The normalization that Venus performs helps a bit, as what is actually passed to the filter is:

<content type="xhtml" xml:lang="en"><div xmlns="http://www.w3.org/1999/xhtml"><p>By Tim O'Reilly</p>

That’s something we can work with.  But again, there is the issue of the unmarked paragraph.  We certainly don’t want to delete all paragraphs.  Perhaps we could get away with deleting the first paragraph, but that wouldn’t be good if the layout changed.

What we can do, however, is delete the first paragraph, but only if it equals the string By followed by the author’s name.  This turns out to be fairly straightforward too with XPath expressions, thus:

<xsl:template match="atom:content/xhtml:div/xhtml:p[1][. =
  concat('By ', ../../../atom:author/atom:name)]"/>

Google Blog

Now, lets take a case that is a bit more complicated.  The Google Blog is a group blog, where the content is posted by a smaller group of people who administer the weblog.  To see what I mean, take a look at the feed through Bloglines or Google Reader.
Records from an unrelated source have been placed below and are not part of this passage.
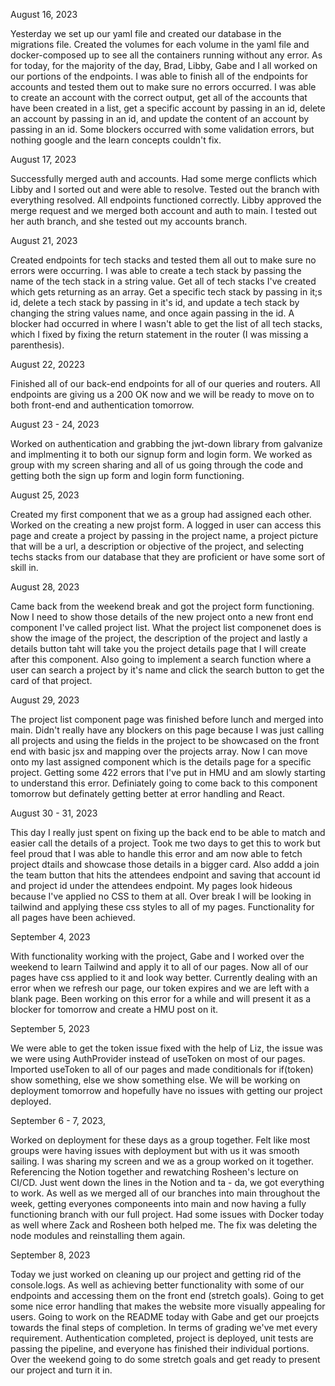August 16, 2023

Yesterday we set up our yaml file and created our database in the migrations file.  Created the volumes for each volume in the yaml file and docker-composed up to see all the containers running without any error.  As for today, for the majority of the day, Brad, Libby, Gabe and I all worked on our portions of the endpoints.  I was able to finish all of the endpoints for accounts and tested them out to make sure no errors occurred.  I was able to create an account with the correct output, get all of the accounts that have been created in a list, get a specific account by passing in an id, delete an account by passing in an id, and update the content of an account by passing in an id.  Some blockers occurred with some validation errors, but nothing google and the learn concepts couldn't fix.

August 17, 2023

Successfully merged auth and accounts.  Had some merge conflicts which Libby and I sorted out and were able to resolve.  Tested out the branch with everything resolved.  All endpoints functioned correctly.  Libby approved the merge request and we merged both account and auth to main.  I tested out her auth branch, and she tested out my accounts branch.

August 21, 2023

Created endpoints for tech stacks and tested them all out to make sure no errors were occurring.  I was able to create a tech stack by passing the name of the tech stack in a string value.  Get all of tech stacks I've created which gets returning as an array.  Get a specific tech stack by passing in it;s id, delete a tech stack by passing in it's id, and update a tech stack by changing the string values name, and once again passing in the id.  A blocker had occurred in where I wasn't able to get the list of all tech stacks, which I fixed by fixing the return statement in the router (I was missing a parenthesis).

August 22, 20223

Finished all of our back-end endpoints for all of our queries and routers.  All endpoints are giving us a 200 OK now and we will be ready to move on to both front-end and authentication tomorrow.

August 23 - 24, 2023

Worked on authentication and grabbing the jwt-down library from galvanize and implmenting it to both our signup form and login form.  We worked as group with my screen sharing and all of us going through the code and getting both the sign up form and login form functioning.

August 25, 2023

Created my first component that we as a group had assigned each other.  Worked on the creating a new projst form.  A logged in user can access this page and create a project by passing in the project name, a project picture that will be a url, a description or objective of the project, and selecting techs stacks from our database that they are proficient or have some sort of skill in.

August 28, 2023

Came back from the weekend break and got the project form functioning.  Now I need to show those details of the new project onto a new front end component I've called project list.  What the project list componenet does is show the image of the project, the description of the project and lastly a details button taht will take you the project details page that I will create after this component.  Also going to implement a search function where a user can search a project by it's name and click the search button to get the card of that project.

August 29, 2023

The project list component page was finished before lunch and merged into main.  Didn't really have any blockers on this page because I was just calling all projects and using the fields in the project to be showcased on the front end with basic jsx and mapping over the projects array.  Now I can move onto my last assigned component which is the details page for a specific project.  Getting some 422 errors that I've put in HMU and am slowly starting to understand this error.  Definiately going to come back to this component tomorrow but definately getting better at error handling and React.

August 30 - 31, 2023

This day I really just spent on fixing up the back end to be able to match and easier call the details of a project.  Took me two days to get this to work but feel proud that I was able to handle this error and am now able to fetch project dtails and showcase those details in a bigger card.  Also addd a join the team button that hits the attendees endpoint and saving that account id and project id under the attendees endpoint.  My pages look hideous because I've applied no CSS to them at all.  Over break I will be looking in tailwind and applying these css styles to all of my pages.  Functionality for all pages have been achieved.


September 4, 2023

With functionality working with the project, Gabe and I worked over the weekend to learn Tailwind and apply it to all of our pages.  Now all of our pages have css applied to it and look way better.  Currently dealing with an error when we refresh our page, our token expires and we are left with a blank page.  Been working on this error for a while and will present it as a blocker for tomorrow and create a HMU post on it.

September 5, 2023

We were able to get the token issue fixed with the help of Liz, the issue was we were using AuthProvider instead of useToken on most of our pages.  Imported useToken to all of our pages and made conditionals for if(token) show something, else we show something else.  We will be working on deployment tomorrow and hopefully have no issues with getting our project deployed.

September 6 - 7, 2023,

Worked on deployment for these days as a group together.  Felt like most groups were having issues with deployment but with us it was smooth sailing.  I was sharing my screen and we as a group worked on it together.  Referencing the Notion together and rewatching Rosheen's lecture on CI/CD.  Just went down the lines in the Notion and ta - da, we got everything to work.  As well as we merged all of our branches into main throughout the week, getting everyones componeents into main and now having a fully functioning branch with our full project.  Had some issues with Docker today as well where Zack and Rosheen both helped me.  The fix was deleting the node modules and reinstalling them again.

September 8, 2023

Today we just worked on cleaning up our project and getting rid of the console.logs.  As well as achieving better functionality with some of our endpoints and accessing them on the front end (stretch goals).  Going to get some nice error handling that makes the website more visually appealing for users.  Going to work on the README today with Gabe and get our proejcts towards the final steps of completion.  In terms of grading we've met every requirement.  Authentication completed, project is deployed, unit tests are passing the pipeline, and everyone has finished their individual portions.  Over the weekend going to do some stretch goals and get ready to present our project and turn it in.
What you will see is “by Karen” or “by Molly Graham” followed by “Posted by” and another name.  My feeling is that this is exactly backwards.  The content was clearly written by the latter named person, and posted by the former.  Lets take a look at how this information appears in the feed itself:

<author><name>Karen</name></author>
<content type='html'>&lt;span class="byline-author"&gt;Posted by Adam Bosworth, Vice President&lt;/span&gt;&lt;br /&gt;&lt;br /&gt;

The content is then normalized by Venus into:

<content type="xhtml"><div xmlns="http://www.w3.org/1999/xhtml"><span class="byline-author">Posted by Adam Bosworth, Vice President</span><br/><br/>

With this as the starting point, we want to do three things.  First, we want to replace the author name with the byline author:

<xsl:template match="atom:entry/atom:author[../atom:content/xhtml:div/xhtml:span[@class='byline-author' and substring(.,1,10)='Posted by ']]">
  <xsl:copy>
    <atom:name>
     <xsl:value-of select="substring(../atom:content/xhtml:div/xhtml:span[@class='byline-author'],11)"/>
    </atom:name>
    <xsl:apply-templates select="*[name()!='name']"/>
  </xsl:copy>
</xsl:template>

This looks daunting, but it actually is quite straightforward.  The first line matches the author element, but only if it has a sibling content element which contains a child div element which contain a child span element which, in turn, contains a class attribute with the value of byline-author and starts with the string Posted by .  All in all, the XPath expression almost seems more readible than the English prose which attempts to explain it.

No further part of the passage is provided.